One API, multiple backends — teams request a "VirtualMachine" and the right composition handles it.

Strengths

  • CNCF Graduated (Nov 2025, v2.2) — Apache 2.0 license, top-tier maturity
  • Continuous drift detection — automatically reverts manual changes, unlike Terraform's on-demand plan/apply
  • No state file management — no remote backends, locking issues, or state corruption
  • Kubernetes-native — works with ArgoCD, Flux, kubectl, RBAC out of the box
  • XRDs/Compositions — genuine multi-platform abstraction layer, solves the "re-implement per cloud" problem
  • Eventual consistency — resources with complex dependencies don't get stuck like Terraform's dependency graph
  • Enterprise adoption — Deutsche Kreditbank, Elastic, Nike, Apple, NASA, Grafana Labs, 60+ orgs
  • Deutsche Kreditbank replaced Terraform; deployments went from weeks to under one hour

Dealbreaker: No Plan/Preview

The single biggest issue. Terraform's terraform plan lets operators see exactly what will change before applying. Crossplane applies changes immediately upon resource creation/modification.

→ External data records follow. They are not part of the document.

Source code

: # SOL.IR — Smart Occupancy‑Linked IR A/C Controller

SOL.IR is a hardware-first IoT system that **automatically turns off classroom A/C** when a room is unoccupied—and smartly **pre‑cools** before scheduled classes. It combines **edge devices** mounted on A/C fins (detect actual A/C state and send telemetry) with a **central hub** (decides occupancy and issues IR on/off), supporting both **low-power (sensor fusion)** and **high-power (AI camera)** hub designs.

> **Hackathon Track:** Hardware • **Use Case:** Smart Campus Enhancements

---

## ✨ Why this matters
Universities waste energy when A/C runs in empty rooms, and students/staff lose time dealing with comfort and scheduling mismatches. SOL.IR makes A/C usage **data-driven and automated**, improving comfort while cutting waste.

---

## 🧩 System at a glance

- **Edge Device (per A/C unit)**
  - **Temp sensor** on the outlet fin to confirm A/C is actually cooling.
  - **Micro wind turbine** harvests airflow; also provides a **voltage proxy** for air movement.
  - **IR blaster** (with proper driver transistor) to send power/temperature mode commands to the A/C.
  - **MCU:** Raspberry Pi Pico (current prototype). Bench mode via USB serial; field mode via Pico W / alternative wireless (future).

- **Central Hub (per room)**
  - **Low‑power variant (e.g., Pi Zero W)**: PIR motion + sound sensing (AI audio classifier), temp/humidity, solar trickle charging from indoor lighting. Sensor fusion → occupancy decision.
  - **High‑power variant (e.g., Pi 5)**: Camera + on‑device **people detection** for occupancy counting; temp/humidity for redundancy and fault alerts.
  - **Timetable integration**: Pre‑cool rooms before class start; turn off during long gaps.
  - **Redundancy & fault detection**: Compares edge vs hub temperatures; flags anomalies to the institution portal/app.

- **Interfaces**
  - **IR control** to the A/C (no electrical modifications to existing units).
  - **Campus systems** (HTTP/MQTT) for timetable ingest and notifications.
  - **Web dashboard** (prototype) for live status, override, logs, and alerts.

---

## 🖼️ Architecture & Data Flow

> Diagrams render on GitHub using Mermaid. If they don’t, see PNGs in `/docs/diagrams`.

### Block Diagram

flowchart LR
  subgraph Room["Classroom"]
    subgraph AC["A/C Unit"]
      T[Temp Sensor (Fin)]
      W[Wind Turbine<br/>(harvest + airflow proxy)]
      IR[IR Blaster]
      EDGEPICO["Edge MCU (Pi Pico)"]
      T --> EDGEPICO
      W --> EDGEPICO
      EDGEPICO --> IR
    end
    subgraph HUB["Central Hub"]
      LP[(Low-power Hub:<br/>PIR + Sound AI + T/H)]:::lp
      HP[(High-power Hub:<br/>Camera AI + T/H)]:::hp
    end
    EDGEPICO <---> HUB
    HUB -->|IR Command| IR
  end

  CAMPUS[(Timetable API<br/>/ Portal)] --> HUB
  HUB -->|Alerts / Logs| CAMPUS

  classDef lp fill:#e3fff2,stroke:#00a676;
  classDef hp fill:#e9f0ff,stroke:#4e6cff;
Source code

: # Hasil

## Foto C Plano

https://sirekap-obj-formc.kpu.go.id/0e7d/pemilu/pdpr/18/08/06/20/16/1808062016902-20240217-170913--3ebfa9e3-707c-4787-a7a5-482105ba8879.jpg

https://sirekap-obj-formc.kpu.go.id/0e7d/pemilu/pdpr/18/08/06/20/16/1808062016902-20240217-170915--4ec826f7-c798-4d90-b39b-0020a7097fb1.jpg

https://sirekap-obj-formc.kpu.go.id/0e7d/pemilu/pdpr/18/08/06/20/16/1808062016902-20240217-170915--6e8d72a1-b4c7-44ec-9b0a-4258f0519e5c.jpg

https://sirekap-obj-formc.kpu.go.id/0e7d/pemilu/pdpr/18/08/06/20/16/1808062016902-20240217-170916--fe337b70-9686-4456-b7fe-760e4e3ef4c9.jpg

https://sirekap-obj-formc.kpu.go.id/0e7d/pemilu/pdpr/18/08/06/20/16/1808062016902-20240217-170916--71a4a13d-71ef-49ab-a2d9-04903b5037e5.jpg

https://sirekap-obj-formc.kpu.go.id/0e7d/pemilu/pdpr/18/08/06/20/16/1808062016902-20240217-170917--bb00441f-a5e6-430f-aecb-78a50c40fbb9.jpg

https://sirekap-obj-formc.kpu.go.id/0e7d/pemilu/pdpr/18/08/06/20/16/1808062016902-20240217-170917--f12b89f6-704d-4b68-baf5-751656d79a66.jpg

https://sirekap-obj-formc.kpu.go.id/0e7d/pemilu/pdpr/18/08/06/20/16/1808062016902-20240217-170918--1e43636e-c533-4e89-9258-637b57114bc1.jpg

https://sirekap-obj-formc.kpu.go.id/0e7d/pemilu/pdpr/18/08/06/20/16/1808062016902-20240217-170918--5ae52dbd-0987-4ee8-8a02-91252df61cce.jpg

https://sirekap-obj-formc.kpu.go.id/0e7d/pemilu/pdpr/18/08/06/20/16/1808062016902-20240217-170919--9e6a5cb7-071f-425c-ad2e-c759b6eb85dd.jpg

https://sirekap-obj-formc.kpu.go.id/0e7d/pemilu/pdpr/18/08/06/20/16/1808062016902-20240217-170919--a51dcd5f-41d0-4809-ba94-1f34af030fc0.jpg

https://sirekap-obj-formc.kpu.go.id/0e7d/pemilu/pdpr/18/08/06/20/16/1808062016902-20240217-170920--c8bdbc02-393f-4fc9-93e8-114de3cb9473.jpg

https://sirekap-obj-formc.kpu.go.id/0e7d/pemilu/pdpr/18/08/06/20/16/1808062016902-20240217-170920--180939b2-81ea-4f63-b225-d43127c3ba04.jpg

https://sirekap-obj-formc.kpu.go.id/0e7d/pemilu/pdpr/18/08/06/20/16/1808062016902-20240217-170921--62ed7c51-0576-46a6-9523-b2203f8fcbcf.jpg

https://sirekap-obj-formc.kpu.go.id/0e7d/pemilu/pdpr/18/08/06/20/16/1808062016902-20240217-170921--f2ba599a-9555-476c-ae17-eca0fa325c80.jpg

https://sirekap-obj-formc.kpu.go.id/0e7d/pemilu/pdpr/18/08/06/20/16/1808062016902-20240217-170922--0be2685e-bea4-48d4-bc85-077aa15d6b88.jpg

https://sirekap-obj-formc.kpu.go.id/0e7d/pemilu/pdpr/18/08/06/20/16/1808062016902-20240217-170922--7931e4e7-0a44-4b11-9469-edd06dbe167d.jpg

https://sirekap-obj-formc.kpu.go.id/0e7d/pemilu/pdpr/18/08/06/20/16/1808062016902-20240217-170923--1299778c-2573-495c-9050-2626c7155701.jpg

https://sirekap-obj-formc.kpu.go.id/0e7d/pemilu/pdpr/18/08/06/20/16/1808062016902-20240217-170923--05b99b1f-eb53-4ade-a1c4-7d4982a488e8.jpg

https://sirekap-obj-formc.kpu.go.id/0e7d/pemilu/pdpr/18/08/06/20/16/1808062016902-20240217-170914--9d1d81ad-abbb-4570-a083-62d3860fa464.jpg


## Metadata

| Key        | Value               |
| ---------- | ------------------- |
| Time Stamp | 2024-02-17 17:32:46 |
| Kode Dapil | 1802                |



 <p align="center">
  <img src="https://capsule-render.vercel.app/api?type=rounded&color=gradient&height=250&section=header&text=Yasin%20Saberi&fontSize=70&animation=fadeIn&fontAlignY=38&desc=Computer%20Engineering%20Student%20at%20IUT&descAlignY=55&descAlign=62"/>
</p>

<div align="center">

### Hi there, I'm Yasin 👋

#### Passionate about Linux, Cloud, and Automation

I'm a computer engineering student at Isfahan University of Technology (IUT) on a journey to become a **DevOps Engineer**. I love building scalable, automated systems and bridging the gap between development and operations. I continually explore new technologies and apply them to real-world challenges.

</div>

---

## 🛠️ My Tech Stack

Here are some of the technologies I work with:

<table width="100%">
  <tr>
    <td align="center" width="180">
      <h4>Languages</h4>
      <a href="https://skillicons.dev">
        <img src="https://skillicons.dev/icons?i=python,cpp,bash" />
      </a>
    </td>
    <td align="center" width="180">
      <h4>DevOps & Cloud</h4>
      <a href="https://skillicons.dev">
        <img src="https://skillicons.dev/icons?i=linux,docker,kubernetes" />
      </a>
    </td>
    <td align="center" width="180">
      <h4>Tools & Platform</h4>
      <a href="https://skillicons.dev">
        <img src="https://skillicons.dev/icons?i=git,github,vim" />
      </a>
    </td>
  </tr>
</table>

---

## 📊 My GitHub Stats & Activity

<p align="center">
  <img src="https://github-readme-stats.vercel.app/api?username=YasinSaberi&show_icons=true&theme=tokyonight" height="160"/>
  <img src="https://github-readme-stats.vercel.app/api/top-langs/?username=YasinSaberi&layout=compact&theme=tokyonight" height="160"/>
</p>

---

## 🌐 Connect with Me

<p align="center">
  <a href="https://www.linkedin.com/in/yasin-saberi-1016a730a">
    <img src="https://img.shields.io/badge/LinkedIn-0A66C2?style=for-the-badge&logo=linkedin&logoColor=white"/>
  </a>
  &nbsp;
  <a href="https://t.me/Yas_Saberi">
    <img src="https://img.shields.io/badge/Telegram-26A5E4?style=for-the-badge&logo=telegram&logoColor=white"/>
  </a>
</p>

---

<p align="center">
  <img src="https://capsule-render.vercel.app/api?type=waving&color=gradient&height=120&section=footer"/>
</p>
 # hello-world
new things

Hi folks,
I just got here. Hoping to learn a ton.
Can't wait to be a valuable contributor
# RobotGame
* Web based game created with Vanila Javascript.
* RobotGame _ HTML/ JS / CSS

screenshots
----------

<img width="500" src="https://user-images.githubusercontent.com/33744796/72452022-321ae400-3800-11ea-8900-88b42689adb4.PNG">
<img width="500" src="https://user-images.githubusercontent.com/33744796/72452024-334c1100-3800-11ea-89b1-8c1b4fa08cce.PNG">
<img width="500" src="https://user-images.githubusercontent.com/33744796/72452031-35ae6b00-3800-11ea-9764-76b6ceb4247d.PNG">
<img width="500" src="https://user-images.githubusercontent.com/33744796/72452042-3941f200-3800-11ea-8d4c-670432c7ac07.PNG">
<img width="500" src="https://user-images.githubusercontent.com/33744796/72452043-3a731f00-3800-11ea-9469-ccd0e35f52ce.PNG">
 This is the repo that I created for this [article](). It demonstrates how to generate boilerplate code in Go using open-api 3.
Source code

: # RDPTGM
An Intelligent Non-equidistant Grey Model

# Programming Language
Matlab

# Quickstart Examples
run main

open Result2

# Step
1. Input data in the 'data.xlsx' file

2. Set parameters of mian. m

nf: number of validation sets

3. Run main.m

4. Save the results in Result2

  • Discussed in the community for 2+ years with no resolution
  • A Kubernetes-native solution would be a Plan CRD that shows proposed changes before approval
  • ArgoCD sync --dry-run is a partial workaround but only shows k8s resource diffs, not what the cloud provider will actually do underneath
  • For regulated environments and SRE teams at scale, change preview is non-negotiable

Possible reasons it hasn't been implemented:

  • The continuous reconciliation architecture may make point-in-time snapshots fundamentally hard
  • Upbound (commercial entity) may be reserving it for their paid platform
  • Or simply not prioritised

Other Significant Concerns

CRD Bloat

  • provider-aws installs 900+ CRDs — can make API server unresponsive for up to an hour (GitHub #2649)
  • Exceeds Kubernetes' recommended ~500 CRD limit
  • Mitigated by "Provider Families" (install per-service sub-providers) but requires careful planning

Debugging Difficulty

  • Errors propagate through layers: Claim → XR → Composition → Managed Resource → Provider → Cloud API
  • Multiple sources report debugging compositions is painful
  • Pipeline Inspector (alpha in v2.2) is being introduced but not production-ready

Chicken-and-Egg Problem

  • Crossplane runs inside Kubernetes — cannot provision the cluster it runs on
  • Requires a "management cluster" bootstrapped by other means (Terraform, Puppet, etc.)
  • If the management cluster dies, no drift detection or reconciliation runs
  • Recovery: applying YAMLs to a new cluster works if deterministic resource names are used, otherwise risks creating duplicate cloud resources

Cluster Loss / Immutability Concerns

  • State lives in etcd, not a versionable state file
  • No independent audit trail or easy way to diff historical states
  • On new cluster: resources with explicit external names get adopted; auto-named resources get duplicated
  • Need etcd backups as insurance, and deterministic naming everywhere

Performance at Scale

  • ~2000 composites took 6+ minutes to reconcile on k3d (GitHub #2256)
  • Reconciliation interval not easily configurable globally (GitHub #5934)

YAML Limitations

  • No native loops, conditionals, or programming constructs
  • Complex compositions require changes in multiple locations

XCP-ng Provider Gap

  • No Crossplane provider for XCP-ng exists today
  • A mature Terraform provider (terraform-provider-xenorchestra) exists, maintained by Vates
  • Could be wrapped via Upjet to auto-generate a Crossplane provider — but nobody has done it
  • Would be a greenfield open-source project

Real Issues Reported

  • API server unresponsiveness with too many CRDs (GitHub #2649)
  • CRD scaling issues beyond ~500 CRDs (GitHub #2895)
  • GCP SQL resources randomly marked for deletion — dangerous for production databases
  • Reconciliation rate limiting at scale (GitHub #2256)

Conclusion

Crossplane solves a real problem (multi-platform abstraction) that we need, but the lack of plan/preview makes it unsuitable for enterprise-scale production infrastructure management. The operational concerns (CRD bloat, debugging, cluster dependency) add further risk.

We need to find an alternative approach to the multi-platform abstraction problem that Crossplane solves, while retaining plan/preview capabilities.